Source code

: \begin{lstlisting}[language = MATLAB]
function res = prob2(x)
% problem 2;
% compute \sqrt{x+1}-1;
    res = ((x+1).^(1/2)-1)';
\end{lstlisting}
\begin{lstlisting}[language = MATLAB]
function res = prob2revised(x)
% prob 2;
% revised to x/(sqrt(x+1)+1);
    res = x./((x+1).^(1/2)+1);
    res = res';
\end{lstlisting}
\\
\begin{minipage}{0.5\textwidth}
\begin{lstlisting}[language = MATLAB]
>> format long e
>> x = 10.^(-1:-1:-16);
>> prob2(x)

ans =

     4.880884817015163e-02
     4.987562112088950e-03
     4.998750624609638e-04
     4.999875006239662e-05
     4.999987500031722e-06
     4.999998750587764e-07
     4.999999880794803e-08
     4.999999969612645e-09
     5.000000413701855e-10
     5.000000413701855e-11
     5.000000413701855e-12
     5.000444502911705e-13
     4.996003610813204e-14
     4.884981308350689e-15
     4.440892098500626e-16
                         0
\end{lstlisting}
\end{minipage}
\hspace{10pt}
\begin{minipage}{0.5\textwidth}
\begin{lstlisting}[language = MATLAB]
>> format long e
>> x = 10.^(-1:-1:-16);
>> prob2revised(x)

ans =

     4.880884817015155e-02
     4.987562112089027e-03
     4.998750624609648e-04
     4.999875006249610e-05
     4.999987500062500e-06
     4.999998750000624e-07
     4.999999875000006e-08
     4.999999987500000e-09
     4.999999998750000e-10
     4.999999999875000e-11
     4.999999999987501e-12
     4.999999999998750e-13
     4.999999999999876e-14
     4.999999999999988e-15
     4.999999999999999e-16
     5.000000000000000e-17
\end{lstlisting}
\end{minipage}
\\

### Work item
Among the entries above, the line containing "4.440892098500626e-16", the line containing "5.000000000000000e-17", and all lines between them are to be restated word for word; nothing else belongs in the reply.

### Solution for this problem
     4.440892098500626e-16
                         0
\end{lstlisting}
\end{minipage}
\hspace{10pt}
\begin{minipage}{0.5\textwidth}
\begin{lstlisting}[language = MATLAB]
>> format long e
>> x = 10.^(-1:-1:-16);
>> prob2revised(x)

ans =

     4.880884817015155e-02
     4.987562112089027e-03
     4.998750624609648e-04
     4.999875006249610e-05
     4.999987500062500e-06
     4.999998750000624e-07
     4.999999875000006e-08
     4.999999987500000e-09
     4.999999998750000e-10
     4.999999999875000e-11
     4.999999999987501e-12
     4.999999999998750e-13
     4.999999999999876e-14
     4.999999999999988e-15
     4.999999999999999e-16
     5.000000000000000e-17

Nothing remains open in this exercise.